Keyfiliğe Karşı Akıl
            Bu, Vieweg’in 800 sayfalık Hegel biyografisinde gösterdiği gibi, büyük çaplı bir yanlış anlaşılmadır. Çünkü Hegel için var olan her şey “edimsel” değildir. Yalnızca akla uygun olan hakiki edimselliktir; bu hakiki edimsellik dünyayı derininde/içselliğinde/kalbinde bir arada tutar.
            Jena, Heidelberg ve Berlin üniversitelerinde ders vermiş olan Hegel Fransız Devrimi’nin ve eşitlik, özgürlük ve kardeşlik adı altında bir araya gelen özgürlükçü-cumhuriyetçi ideallerin hararetli bir destekçisiydi. Bu sebeple kendisini şüpheli gözlerle takip eden Prusya sansürü tarafından hedef alınmıştı. Kontrolcüleri aldatmak için ilk bakışta konformist görünen ancak gerçekte egemen olan ve makul olmayan koşulların iğneli birer eleştirisi anlamına gelen formülleştirmelerini yayınlarının arasına serpiştirirdi.
            Hegel için devlet fikri öz-bilinçli ve bireysel bir özgürlük ilkesi üzerinde temellenir. Bu bakımdan devletin gayesi tüm vatandaşları için bu özgürlüğün garanti altına alınmasıdır. Bu nedenle Hegel yine de keyfiliği akıl zemininde sınırlandırmak zorundadır.

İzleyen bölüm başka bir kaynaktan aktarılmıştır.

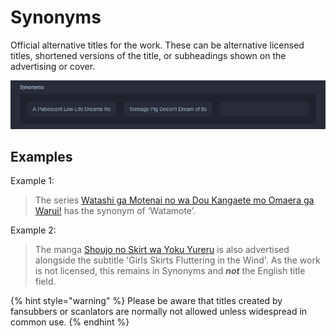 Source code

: # Synonyms

Official alternative titles for the work. These can be alternative licensed titles, shortened versions of the title, or subheadings shown on the advertising or cover.

![The synonyms for the &apos;Ao Buta&apos; anime](../../.gitbook/assets/synonyms.png)

## Examples

Example 1:

> The series [Watashi ga Motenai no wa Dou Kangaete mo Omaera ga Warui!](https://anilist.co/anime/16742/Watashi-ga-Motenai-no-wa-Dou-Kangaetemo-Omaera-ga-Warui/) has the synonym of ‘Watamote’.

Example 2:

> The manga [Shoujo no Skirt wa Yoku Yureru](https://anilist.co/manga/104035/Shoujo-no-Skirt-wa-Yoku-Yureru/) is also advertised alongside the subtitle 'Girls Skirts Fluttering in the Wind'. As the work is not licensed, this remains in Synonyms and _**not**_ the English title field.

{% hint style="warning" %}
Please be aware that titles created by fansubbers or scanlators are normally not allowed unless widespread in common use.
{% endhint %}

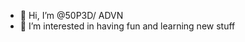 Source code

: - 👋 Hi, I’m @50P3D/ ADVN
- 👀 I’m interested in having fun and learning new stuff


<!---
50P3D/50P3D is a ✨ special ✨ repository because its `README.md` (this file) appears on your GitHub profile.
You can click the Preview link to take a look at your changes.
--->
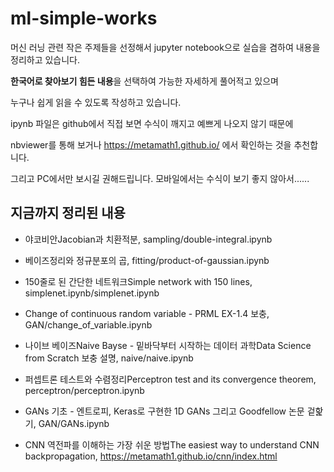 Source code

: # ml-simple-works

머신 러닝 관련 작은 주제들을 선정해서 jupyter notebook으로 실습을 겸하여 내용을 정리하고 있습니다.

**한국어로 찾아보기 힘든 내용**을 선택하여 가능한 자세하게 풀어적고 있으며 

누구나 쉽게 읽을 수 있도록 작성하고 있습니다.

ipynb 파일은 github에서 직접 보면 수식이 깨지고 예쁘게 나오지 않기 때문에

nbviewer를 통해 보거나 https://metamath1.github.io/ 에서 확인하는 것을 추천합니다.

그리고 PC에서만 보시길 권해드립니다. 모바일에서는 수식이 보기 좋지 않아서......


## 지금까지 정리된 내용
- 야코비안Jacobian과 치환적분, sampling/double-integral.ipynb

- 베이즈정리와 정규분포의 곱, fitting/product-of-gaussian.ipynb

- 150줄로 된 간단한 네트워크Simple network with 150 lines, simplenet.ipynb/simplenet.ipynb

- Change of continuous random variable - PRML EX-1.4 보충, GAN/change_of_variable.ipynb

- 나이브 베이즈Naive Bayse - 밑바닥부터 시작하는 데이터 과학Data Science from Scratch 보충 설명, naive/naive.ipynb

- 퍼셉트론 테스트와 수렴정리Perceptron test and its convergence theorem, perceptron/perceptron.ipynb

- GANs 기초 - 엔트로피, Keras로 구현한 1D GANs 그리고 Goodfellow 논문 겉핥기, GAN/GANs.ipynb

- CNN 역전파를 이해하는 가장 쉬운 방법The easiest way to understand CNN backpropagation, https://metamath1.github.io/cnn/index.html
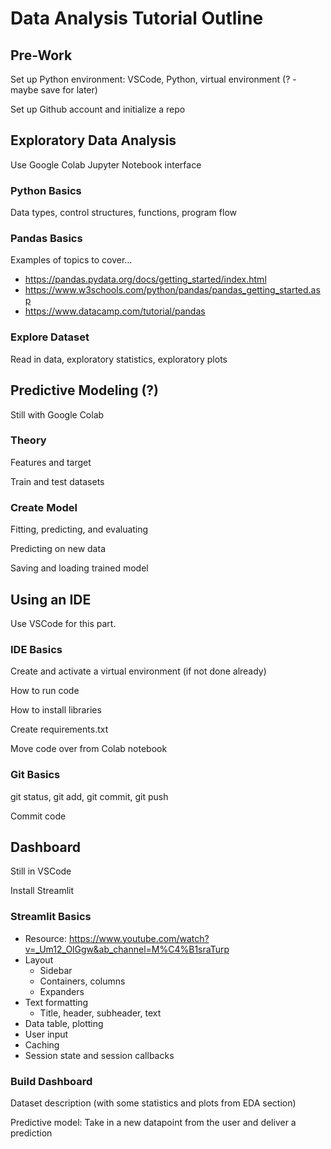 # Data Analysis Tutorial Outline

## Pre-Work

Set up Python environment: VSCode, Python, virtual environment (? - maybe save for later)

Set up Github account and initialize a repo

## Exploratory Data Analysis

Use Google Colab Jupyter Notebook interface

### Python Basics

Data types, control structures, functions, program flow

### Pandas Basics

Examples of topics to cover…
* https://pandas.pydata.org/docs/getting_started/index.html
* https://www.w3schools.com/python/pandas/pandas_getting_started.asp
* https://www.datacamp.com/tutorial/pandas

### Explore Dataset

Read in data, exploratory statistics, exploratory plots

## Predictive Modeling (?)

Still with Google Colab

### Theory

Features and target

Train and test datasets

### Create Model

Fitting, predicting, and evaluating

Predicting on new data

Saving and loading trained model

## Using an IDE

Use VSCode for this part.

### IDE Basics

Create and activate a virtual environment (if not done already)

How to run code

How to install libraries

Create requirements.txt

Move code over from Colab notebook

### Git Basics

git status, git add, git commit, git push

Commit code

## Dashboard

Still in VSCode

Install Streamlit

### Streamlit Basics

* Resource: https://www.youtube.com/watch?v=_Um12_OlGgw&ab_channel=M%C4%B1sraTurp 
* Layout
  * Sidebar
  * Containers, columns
  * Expanders
* Text formatting
  * Title, header, subheader, text
* Data table, plotting
* User input
* Caching
* Session state and session callbacks

### Build Dashboard

Dataset description (with some statistics and plots from EDA section)

Predictive model: Take in a new datapoint from the user and deliver a prediction
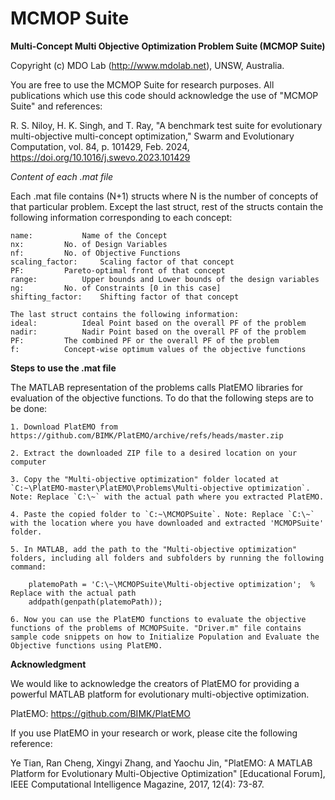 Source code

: # MCMOP Suite
**Multi-Concept Multi Objective Optimization Problem Suite (MCMOP Suite)**

Copyright (c) MDO Lab (http://www.mdolab.net), UNSW, Australia. 

You are free to use the MCMOP Suite for research purposes. 
All publications which use this code should acknowledge the use of "MCMOP Suite" and references: 

R. S. Niloy, H. K. Singh, and T. Ray, "A benchmark test suite for evolutionary multi-objective multi-concept optimization," Swarm and Evolutionary Computation, vol. 84, p. 101429, Feb. 2024, https://doi.org/10.1016/j.swevo.2023.101429

_Content of each .mat file_

Each .mat file contains (N+1) structs where N is the number of concepts of that particular problem.
Except the last struct, rest of the structs contain the following information corresponding to each concept:

	name:			Name of the Concept
	nx:			No. of Design Variables
	nf:			No. of Objective Functions
	scaling_factor:		Scaling factor of that concept
	PF:			Pareto-optimal front of that concept
	range:			Upper bounds and Lower bounds of the design variables
	ng:			No. of Constraints [0 in this case]
	shifting_factor:	Shifting factor of that concept
	
	The last struct contains the following information:
	ideal:			Ideal Point based on the overall PF of the problem
	nadir:			Nadir Point based on the overall PF of the problem
	PF:			The combined PF or the overall PF of the problem
	f:			Concept-wise optimum values of the objective functions

**Steps to use the .mat file**

The MATLAB representation of the problems calls PlatEMO libraries for evaluation of the objective functions.
To do that the following steps are to be done: 

	1. Download PlatEMO from https://github.com/BIMK/PlatEMO/archive/refs/heads/master.zip

	2. Extract the downloaded ZIP file to a desired location on your computer

	3. Copy the "Multi-objective optimization" folder located at `C:~\PlatEMO-master\PlatEMO\Problems\Multi-objective optimization`. Note: Replace `C:\~` with the actual path where you extracted PlatEMO.

	4. Paste the copied folder to `C:~\MCMOPSuite`. Note: Replace `C:\~` with the location where you have downloaded and extracted 'MCMOPSuite' folder.

	5. In MATLAB, add the path to the "Multi-objective optimization" folders, including all folders and subfolders by running the following command:

		platemoPath = 'C:\~\MCMOPSuite\Multi-objective optimization';  % Replace with the actual path
		addpath(genpath(platemoPath));

	6. Now you can use the PlatEMO functions to evaluate the objective functions of the problems of MCMOPSuite. "Driver.m" file contains sample code snippets on how to Initialize Population and Evaluate the Objective functions using PlatEMO.



**Acknowledgment**

We would like to acknowledge the creators of PlatEMO for providing a powerful MATLAB platform for evolutionary multi-objective optimization.

PlatEMO: https://github.com/BIMK/PlatEMO

If you use PlatEMO in your research or work, please cite the following reference:

Ye Tian, Ran Cheng, Xingyi Zhang, and Yaochu Jin, "PlatEMO: A MATLAB Platform for Evolutionary Multi-Objective Optimization" [Educational Forum], IEEE Computational Intelligence Magazine, 2017, 12(4): 73-87.

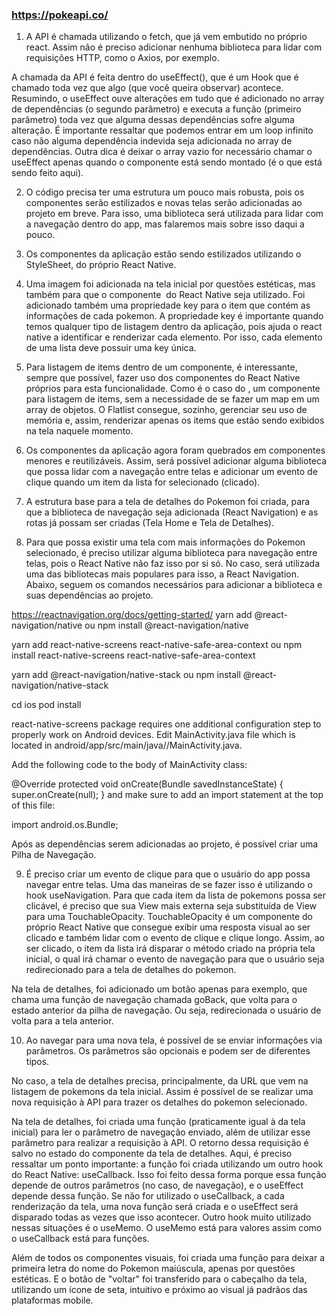 ### https://pokeapi.co/

1. A API é chamada utilizando o fetch, que já vem embutido no próprio react. Assim não é preciso adicionar nenhuma biblioteca para lidar com requisições HTTP, como o Axios, por exemplo.

A chamada da API é feita dentro do useEffect(), que é um Hook que é chamado toda vez que algo (que você queira observar) acontece. Resumindo, o useEffect ouve alterações em tudo que é adicionado no array de dependências (o segundo parâmetro) e executa a função (primeiro parâmetro) toda vez que alguma dessas dependências sofre alguma alteração. É importante ressaltar que podemos entrar em um loop infinito caso não alguma dependência indevida seja adicionada no array de dependências. Outra dica é deixar o array vazio for necessário chamar o useEffect apenas quando o componente está sendo montado (é o que está sendo feito aqui).

2. O código precisa ter uma estrutura um pouco mais robusta, pois os componentes serão estilizados e novas telas serão adicionadas ao projeto em breve. Para isso, uma biblioteca será utilizada para lidar com a navegação dentro do app, mas falaremos mais sobre isso daqui a pouco.

3. Os componentes da aplicação estão sendo estilizados utilizando o StyleSheet, do próprio React Native. 

4. Uma imagem foi adicionada na tela inicial por questões estéticas, mas também para que o componente <Image> do React Native seja utilizado. Foi adicionado também uma propriedade key para o item que contém as informações de cada pokemon. A propriedade key é importante quando temos qualquer tipo de listagem dentro da aplicação, pois ajuda o react native a identificar e renderizar cada elemento. Por isso, cada elemento de uma lista deve possuir uma key única.

5. Para listagem de items dentro de um componente, é interessante, sempre que possível, fazer uso dos componentes do React Native próprios para esta funcionalidade. Como é o caso do <Flatlist>, um componente para listagem de items, sem a necessidade de se fazer um map em um array de objetos. O Flatlist consegue, sozinho, gerenciar seu uso de memória e, assim, renderizar apenas os items que estão sendo exibidos na tela naquele momento.

6. Os componentes da aplicação agora foram quebrados em componentes menores e reutilizáveis. Assim, será possível adicionar alguma biblioteca que possa lidar com a navegação entre telas e adicionar um evento de clique quando um item da lista for selecionado (clicado).

7. A estrutura base para a tela de detalhes do Pokemon foi criada, para que a biblioteca de navegação seja adicionada (React Navigation) e as rotas já possam ser criadas (Tela Home e Tela de Detalhes).

8. Para que possa existir uma tela com mais informações do Pokemon selecionado, é preciso utilizar alguma biblioteca para navegação entre telas, pois o React Native não faz isso por si só. No caso, será utilizada uma das bibliotecas mais populares para isso, a React Navigation. Abaixo, seguem os comandos necessários para adicionar a biblioteca e suas dependências ao projeto.

https://reactnavigation.org/docs/getting-started/
yarn add @react-navigation/native ou npm install @react-navigation/native

yarn add react-native-screens react-native-safe-area-context ou npm install react-native-screens react-native-safe-area-context

yarn add @react-navigation/native-stack ou npm install @react-navigation/native-stack

cd ios
pod install

react-native-screens package requires one additional configuration step to properly work on Android devices. Edit MainActivity.java file which is located in android/app/src/main/java/<your package name>/MainActivity.java.

Add the following code to the body of MainActivity class:

@Override
protected void onCreate(Bundle savedInstanceState) {
  super.onCreate(null);
}
and make sure to add an import statement at the top of this file:

import android.os.Bundle;

Após as dependências serem adicionadas ao projeto, é possível criar uma Pilha de Navegação.

9. É preciso criar um evento de clique para que o usuário do app possa navegar entre telas. Uma das maneiras de se fazer isso é utilizando o hook useNavigation. Para que cada item da lista de pokemons possa ser clicável, é preciso que sua View mais externa seja substituída de View para uma TouchableOpacity. TouchableOpacity é um componente do próprio React Native que consegue exibir uma resposta visual ao ser clicado e também lidar com o evento de clique e clique longo. Assim, ao ser clicado, o item da lista irá disparar o método criado na própria tela inicial, o qual irá chamar o evento de navegação para que o usuário seja redirecionado para a tela de detalhes do pokemon. 

Na tela de detalhes, foi adicionado um botão apenas para exemplo, que chama uma função de navegação chamada goBack, que volta para o estado anterior da pilha de navegação. Ou seja, redirecionada o usuário de volta para a tela anterior.

10. Ao navegar para uma nova tela, é possível de se enviar informações via parâmetros. Os parâmetros são opcionais e podem ser de diferentes tipos. 

No caso, a tela de detalhes precisa, principalmente, da URL que vem na listagem de pokemons da tela inicial. Assim é possível de se realizar uma nova requisição à API para trazer os detalhes do pokemon selecionado.

Na tela de detalhes, foi criada uma função (praticamente igual à da tela inicial) para ler o parâmetro de navegação enviado, além de utilizar esse parâmetro para realizar a requisição à API. O retorno dessa requisição é salvo no estado do componente da tela de detalhes. Aqui, é preciso ressaltar um ponto importante: a função foi criada utilizando um outro hook do React Native: useCallback. Isso foi feito dessa forma porque essa função depende de outros parâmetros (no caso, de navegação), e o useEffect depende dessa função. Se não for utilizado o useCallback, a cada renderização da tela, uma nova função será criada e o useEffect será disparado todas as vezes que isso acontecer. Outro hook muito utilizado nessas situações é o useMemo. O useMemo está para valores assim como o useCallback está para funções.

Além de todos os componentes visuais, foi criada uma função para deixar a primeira letra do nome do Pokemon maiúscula, apenas por questões estéticas. E o botão de "voltar" foi transferido para o cabeçalho da tela, utilizando um ícone de seta, intuitivo e próximo ao visual já padrãos das plataformas mobile.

[1] Yazar burada toplumun bir arada bulunma isteğine gönderme yapıyor olsa gerek.
[2] Bu cümlenin “Rasyonel olan gerçek; gerçek olan rasyoneldir,” şeklinde yapılan yaygın çevirisi “wirklich” sıfatını tam olarak karşılayamıyor bana kalırsa, bu bakımdan “edimsel” sıfatını tercih ettim. “Vernünftig” ise “rasyonel” sıfatının Türkçedeki kişi gönderiminden dolayı pek uygun değil; o nedenle daha kapsayıcı olan “makul” sıfatını tercih ettim.